Google DeepMind CEO Demis Hassabis has revealed a critical inconsistency in today’s AI systems: they can solve complex mathematical problems yet fail at elementary school questions.
Key Takeaways
- AI systems show “jagged intelligence” – excelling in complex tasks while failing simple ones
- Gemini models with DeepThink can win math olympiads but make high school math errors
- Major reasoning and planning capabilities still need to be “cracked” for true AI progress
Speaking on the Google for Developers podcast, Hassabis expressed concern that “it shouldn’t be that easy for the average person to just find a trivial flaw in the system.” He noted the paradox where Google’s Gemini models equipped with DeepThink can win gold medals at the International Mathematical Olympiad, yet “still makes simple mistakes in high school maths.”
What is ‘Jagged Intelligence’?
Hassabis characterized today’s AI as possessing “uneven” or “jagged” intelligence – remarkably strong in some areas yet surprisingly weak in others. This aligns with Google CEO Sundar Pichai’s recently introduced term “AJI” (artificial jagged intelligence), describing systems with inconsistent capabilities.

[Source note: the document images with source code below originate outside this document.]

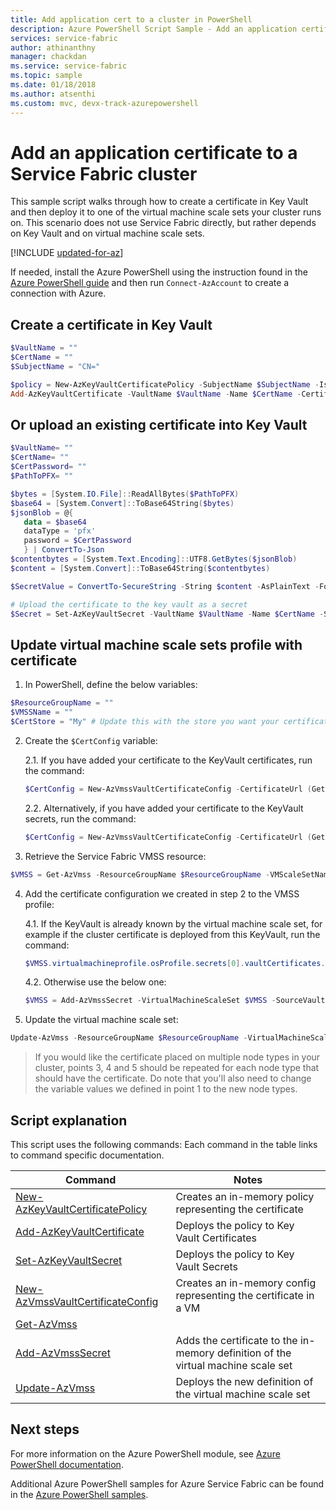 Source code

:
 ```yaml
---
title: Add application cert to a cluster in PowerShell
description: Azure PowerShell Script Sample - Add an application certificate to a Service Fabric cluster.
services: service-fabric
author: athinanthny
manager: chackdan
ms.service: service-fabric
ms.topic: sample
ms.date: 01/18/2018
ms.author: atsenthi
ms.custom: mvc, devx-track-azurepowershell
---
```


# Add an application certificate to a Service Fabric cluster

This sample script walks through how to create a certificate in Key Vault and then deploy it to one of the virtual machine scale sets your cluster runs on. This scenario does not use Service Fabric directly, but rather depends on Key Vault and on virtual machine scale sets.

[!INCLUDE [updated-for-az](../../../includes/updated-for-az.md)]

If needed, install the Azure PowerShell using the instruction found in the [Azure PowerShell guide](/powershell/azure/) and then run `Connect-AzAccount` to create a connection with Azure. 

## Create a certificate in Key Vault

```powershell
$VaultName = ""
$CertName = ""
$SubjectName = "CN="

$policy = New-AzKeyVaultCertificatePolicy -SubjectName $SubjectName -IssuerName Self -ValidityInMonths 12
Add-AzKeyVaultCertificate -VaultName $VaultName -Name $CertName -CertificatePolicy $policy
```

## Or upload an existing certificate into Key Vault

```powershell
$VaultName= ""
$CertName= ""
$CertPassword= ""
$PathToPFX= ""

$bytes = [System.IO.File]::ReadAllBytes($PathToPFX)
$base64 = [System.Convert]::ToBase64String($bytes)
$jsonBlob = @{
   data = $base64
   dataType = 'pfx'
   password = $CertPassword
   } | ConvertTo-Json
$contentbytes = [System.Text.Encoding]::UTF8.GetBytes($jsonBlob)
$content = [System.Convert]::ToBase64String($contentbytes)

$SecretValue = ConvertTo-SecureString -String $content -AsPlainText -Force

# Upload the certificate to the key vault as a secret
$Secret = Set-AzKeyVaultSecret -VaultName $VaultName -Name $CertName -SecretValue $SecretValue

```

## Update virtual machine scale sets profile with certificate

1. In PowerShell, define the below variables:
```powershell
$ResourceGroupName = ""
$VMSSName = ""
$CertStore = "My" # Update this with the store you want your certificate placed in, this is LocalMachine\My
```

2. Create the `$CertConfig` variable:

   2.1. If you have added your certificate to the KeyVault certificates, run the command:
   ```powershell
   $CertConfig = New-AzVmssVaultCertificateConfig -CertificateUrl (Get-AzKeyVaultCertificate -VaultName $VaultName -Name $CertName).SecretId -CertificateStore $CertStore
   ```
   2.2. Alternatively, if you have added your certificate to the KeyVault secrets, run the command:
   ```powershell
   $CertConfig = New-AzVmssVaultCertificateConfig -CertificateUrl (Get-AzKeyVaultSecret -VaultName $VaultName -Name $CertName).Id -CertificateStore $CertStore
   ```

3. Retrieve the Service Fabric VMSS resource:
```powershell
$VMSS = Get-AzVmss -ResourceGroupName $ResourceGroupName -VMScaleSetName $VMSSName
```

4. Add the certificate configuration we created in step 2 to the VMSS profile:
   
   4.1. If the KeyVault is already known by the virtual machine scale set, for example if the cluster certificate is deployed from this KeyVault, run the command: 
   ```powershell
   $VMSS.virtualmachineprofile.osProfile.secrets[0].vaultCertificates.Add($CertConfig)
   ```
   4.2. Otherwise use the below one:
   ```powershell
   $VMSS = Add-AzVmssSecret -VirtualMachineScaleSet $VMSS -SourceVaultId (Get-AzKeyVault -VaultName $VaultName).ResourceId  -VaultCertificate $CertConfig
   ```
5. Update the virtual machine scale set:
```powershell
Update-AzVmss -ResourceGroupName $ResourceGroupName -VirtualMachineScaleSet $VMSS -VMScaleSetName $VMSSName
```

> If you would like the certificate placed on multiple node types in your cluster, points 3, 4 and 5 should be repeated for each node type that should have the certificate. Do note that you'll also need to change the variable values we defined in point 1 to the new node types.

## Script explanation

This script uses the following commands: Each command in the table links to command specific documentation.

| Command | Notes |
|---|---|
| [New-AzKeyVaultCertificatePolicy](/powershell/module/az.keyvault/New-AzKeyVaultCertificatePolicy) | Creates an in-memory policy representing the certificate |
| [Add-AzKeyVaultCertificate](/powershell/module/az.keyvault/Add-AzKeyVaultCertificate)| Deploys the policy to Key Vault Certificates |
| [Set-AzKeyVaultSecret](/powershell/module/az.keyvault/Set-AzKeyVaultSecret)| Deploys the policy to Key Vault Secrets |
| [New-AzVmssVaultCertificateConfig](/powershell/module/az.compute/New-AzVmssVaultCertificateConfig) | Creates an in-memory config representing the certificate in a VM |
| [Get-AzVmss](/powershell/module/az.compute/Get-AzVmss) |  |
| [Add-AzVmssSecret](/powershell/module/az.compute/Add-AzVmssSecret) | Adds the certificate to the in-memory definition of the virtual machine scale set |
| [Update-AzVmss](/powershell/module/az.compute/Update-AzVmss) | Deploys the new definition of the virtual machine scale set |

## Next steps

For more information on the Azure PowerShell module, see [Azure PowerShell documentation](/powershell/azure/).

Additional Azure PowerShell samples for Azure Service Fabric can be found in the [Azure PowerShell samples](../service-fabric-powershell-samples.md).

The DeepMind CEO emphasized that improving AI’s consistency requires more than just scaling up data and computing power. “Some missing capabilities in reasoning and planning in memory still need to be cracked,” he stated.
AGI Timeline and Challenges
Despite predicting in April that artificial general intelligence (AGI) could emerge “in the next five to 10 years,” Hassabis admits major challenges remain. His concerns echo those of OpenAI CEO Sam Altman, who acknowledged following GPT-5’s launch that the model lacks continuous learning – something he views as crucial for achieving true AGI.
These warnings highlight growing acknowledgment among AI leaders that issues like hallucinations, misinformation, and simple mistakes must be resolved before machines can reach human-level reasoning. The situation serves as a reminder similar to how social media platforms initially failed to foresee the large-scale impact of their technologies.